Conflict between states is a result of the gendering that occurs by and to institutional bodies- war is a result of competition over the ‘best’ masculinity.

Sjoberg 2015 (Laura, Department of Political Science, University of Florida, “Seeing sex, gender, and sexuality in international security,” International Journal 0(0) 1–20)CJQ

Feminists have also argued that because gender-based factors have not been taken into account, the causes of war and conflict have been incompletely understood. Some would respond quickly that gender did not cause the civil war in Libya. Feminist scholars have countered by suggesting a number of ways in which gender matters in how war happens. They have argued that gender is a structural feature of international politics: that is, while relative positions between genders and the relationships between sexes and genders have varied over time, place, and culture, gender hierarchy has been a feature of political organization throughout recorded history.60 In other words, gender is a social organizing principle in states and other political actors, and it is relatedly a social organizing principle among states and other political actors.61 System-structural gender hierarchy means that states are incentivized to behave in ways that emphasize traits associated with masculinity (e.g., the challenge to Obama’s masculinity for failing to intervene in Libya quickly enough), and to feminize their enemies (e.g., the characterizations of Gaddafi as so weak that he needed to be defended by women and teenagers).62 This has been a condition of possibility of warfighting in global politics.63 The characterization of Gaddafi’s ‘‘use’’ of women as weak can also be read as gendered on the dyadic (or between-state) level.
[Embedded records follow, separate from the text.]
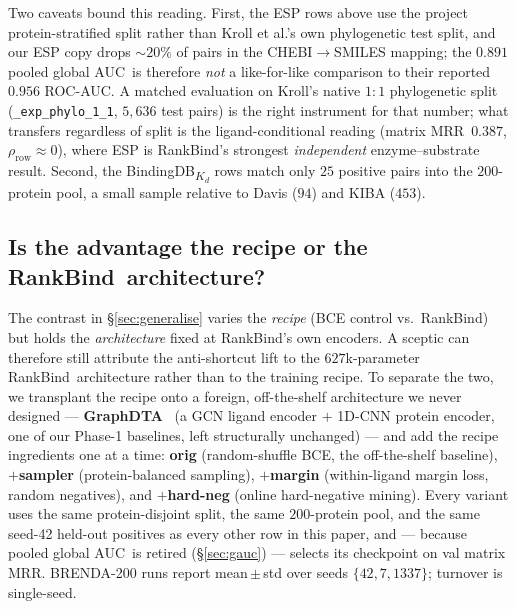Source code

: \documentclass[11pt,a4paper]{article}
\newcommand{\method}{RankBind\xspace}
\newcommand{\gauc}{global AUC}
\newcommand{\matmrr}{matrix MRR}
\begin{document}
Two caveats bound this reading. First, the ESP rows above use the
project protein-stratified split rather than Kroll et al.'s own
phylogenetic test split, and our ESP copy drops $\sim\!20\%$ of pairs in
the CHEBI$\to$SMILES mapping; the $0.891$ pooled \gauc\ is therefore
\emph{not} a like-for-like comparison to their reported $0.956$ ROC-AUC.
A matched evaluation on Kroll's native $1{:}1$ phylogenetic split
(\texttt{\_exp\_phylo\_1\_1}, $5{,}636$ test pairs) is the right
instrument for that number; what transfers regardless of split is the
ligand-conditional reading (\matmrr\ $0.387$, $\rho_{\text{row}}
\approx 0$), where ESP is \method's strongest \emph{independent} enzyme--substrate result.
Second, the BindingDB\textsubscript{$K_d$} rows match only $25$
positive pairs into the $200$-protein pool, a small sample relative to
Davis ($94$) and KIBA ($453$).

\subsection{Is the advantage the recipe or the \method\ architecture?}
\label{sec:recipetransfer}

The contrast in \S\ref{sec:generalise} varies the \emph{recipe} (BCE
control vs.\ \method) but holds the \emph{architecture} fixed at
\method's own encoders. A sceptic can therefore still attribute the
anti-shortcut lift to the $627$k-parameter \method\ architecture rather
than to the training recipe. To separate the two, we transplant the
recipe onto a foreign, off-the-shelf architecture we never designed ---
\textbf{GraphDTA}~\citep{nguyen2021graphdta} (a GCN ligand encoder $+$
1D-CNN protein encoder, one of our Phase-1 baselines, left structurally
unchanged) --- and add the recipe ingredients one at a time:
\textbf{orig} (random-shuffle BCE, the off-the-shelf baseline),
\textbf{$+$sampler} (protein-balanced sampling), \textbf{$+$margin}
(within-ligand margin loss, random negatives), and \textbf{$+$hard-neg}
(online hard-negative mining). Every variant uses the same
protein-disjoint split, the same $200$-protein pool, and the same
seed-42 held-out positives as every other row in this paper, and ---
because pooled \gauc\ is retired (\S\ref{sec:gauc}) --- selects its
checkpoint on val \matmrr. BRENDA-200 runs report mean\,$\pm$\,std over
seeds $\{42,7,1337\}$; turnover is single-seed.
\end{document}
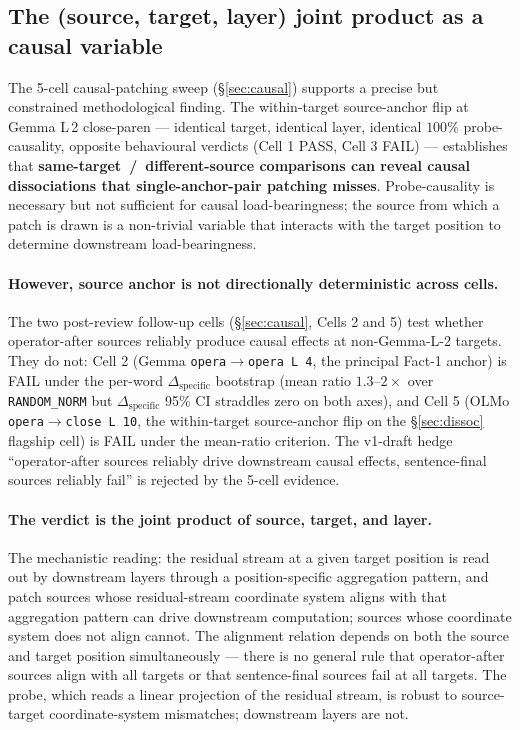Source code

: \documentclass[11pt,letterpaper]{article}
\newcommand{\dspec}{\ensuremath{\Delta_{\text{specific}}}}
\begin{document}
\subsection{The (source, target, layer) joint product as a causal variable}
\label{sec:joint}

The 5-cell causal-patching sweep (\S\ref{sec:causal}) supports a
precise but constrained methodological finding. The within-target
source-anchor flip at Gemma L\,2 close-paren --- identical target,
identical layer, identical $100\%$ probe-causality, opposite
behavioural verdicts (Cell 1 PASS, Cell 3 FAIL) --- establishes that
\textbf{same-target~/~different-source comparisons can reveal causal
dissociations that single-anchor-pair patching misses}.
Probe-causality is necessary but not sufficient for causal
load-bearingness; the source from which a patch is drawn is a
non-trivial variable that interacts with the target position to
determine downstream load-bearingness.

\paragraph{However, source anchor is not directionally deterministic
across cells.} The two post-review follow-up cells
(\S\ref{sec:causal}, Cells 2 and 5) test whether operator-after
sources reliably produce causal effects at non-Gemma-L-2 targets.
They do not: Cell 2 (Gemma \texttt{opera$\to$opera L\,4}, the
principal Fact-1 anchor) is FAIL under the per-word \dspec{}
bootstrap (mean ratio $1.3$--$2\times$ over \texttt{RANDOM\_NORM} but
\dspec{} 95\% CI straddles zero on both axes), and Cell 5 (OLMo
\texttt{opera$\to$close L\,10}, the within-target source-anchor flip
on the \S\ref{sec:dissoc} flagship cell) is FAIL under the
mean-ratio criterion. The
v1-draft hedge ``operator-after sources reliably drive downstream
causal effects, sentence-final sources reliably fail'' is rejected
by the 5-cell evidence.

\paragraph{The verdict is the joint product of source, target, and
layer.} The mechanistic reading: the residual stream at a given
target position is read out by downstream layers through a
position-specific aggregation pattern, and patch sources whose
residual-stream coordinate system aligns with that aggregation
pattern can drive downstream computation; sources whose coordinate
system does not align cannot. The alignment relation depends on both
the source and target position simultaneously --- there is no
general rule that operator-after sources align with all targets or
that sentence-final sources fail at all targets. The probe, which
reads a linear projection of the residual stream, is robust to
source-target coordinate-system mismatches; downstream layers are
not.
\end{document}

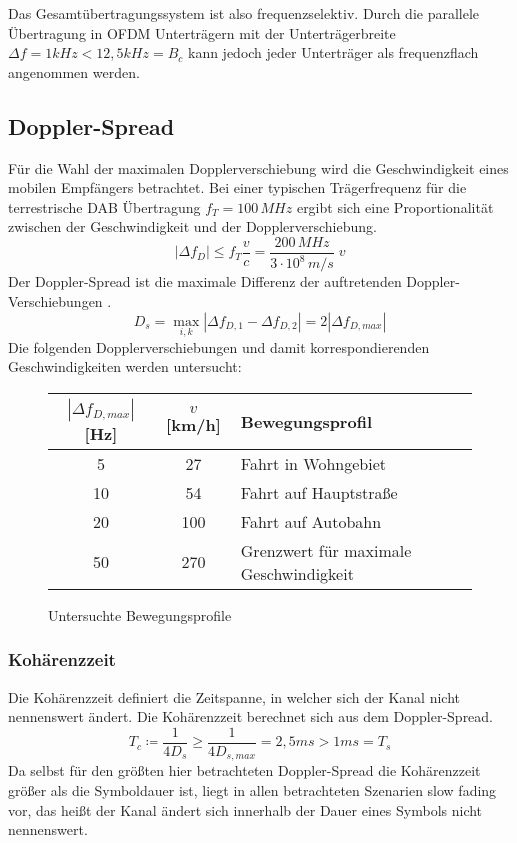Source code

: Das Gesamtübertragungssystem ist also frequenzselektiv. Durch die parallele Übertragung in OFDM Unterträgern mit der Unterträgerbreite $\Delta f = 1 kHz < 12,5 kHz = B_c$ kann jedoch jeder Unterträger als frequenzflach angenommen werden.

\subsection{Doppler-Spread}
Für die Wahl der maximalen Dopplerverschiebung wird die Geschwindigkeit eines mobilen Empfängers betrachtet. Bei einer typischen Trägerfrequenz für die terrestrische DAB Übertragung $f_T=100\, MHz$ ergibt sich eine Proportionalität zwischen der Geschwindigkeit und der Dopplerverschiebung.
\begin{equation}
|\Delta f_{D}| \leq f_T \frac{v}{c} = \frac{200\, MHz}{3\cdot 10^8\, m/s}\; v
\end{equation}
Der Doppler-Spread ist die maximale Differenz der auftretenden Doppler-Verschiebungen \cite{proakis}.
\begin{equation}
D_s = \max_{i,k} |\Delta f_{D,1} - \Delta f_{D,2}| = 2 |\Delta f_{D,max}|
\end{equation}
Die folgenden Dopplerverschiebungen und damit korrespondierenden Geschwindigkeiten werden untersucht:

\begin{figure} [h]
\begin{center}
\begin{tabular}{c | c | l}
$|\Delta f_{D,max}|$ [Hz] & $v$ [km/h] & Bewegungsprofil \\
\hline
5 & 27 & Fahrt in Wohngebiet \\
10 & 54 & Fahrt auf Hauptstraße \\
20 & 100 & Fahrt auf Autobahn \\
50 & 270 & Grenzwert für maximale Geschwindigkeit
\end{tabular}
\caption{Untersuchte Bewegungsprofile}
\label{tab:doppler_werte}
\end{center}
\end{figure}

\subsubsection{Kohärenzzeit}
Die Kohärenzzeit definiert die Zeitspanne, in welcher sich der Kanal nicht nennenswert ändert. Die Kohärenzzeit berechnet sich aus dem Doppler-Spread.
\begin{equation}
T_{c} \coloneqq \frac{1}{4 D_s} \geq \frac{1}{4 D_{s,max}} = 2,5 ms > 1 ms = T_s
\end{equation}
Da selbst für den größten hier betrachteten Doppler-Spread die Kohärenzzeit größer als die Symboldauer ist, liegt in allen betrachteten Szenarien slow fading vor, das heißt der Kanal ändert sich innerhalb der Dauer eines Symbols nicht nennenswert.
States, national groups, and ethnic groups compete along a number of axes: one is which group is more masculine and/ or displays the best masculinities. The post-Cold War United States has focused on a ‘‘tough but tender’’ notion of masculinity that combines strength and protection,64 while the Gaddafi regime’s notion of masculinity has been characterized as hypermasculine, unfettered, and brutal.65 Each side implicitly or explicitly characterized its masculinities as superior, agreeing only on the contention that state masculinity is desirable. Gender analysis has revealed the ways that states compete for superiority along hierarchies of gender in the international system.66 Pre- and post-revolution Libya did that in very different ways.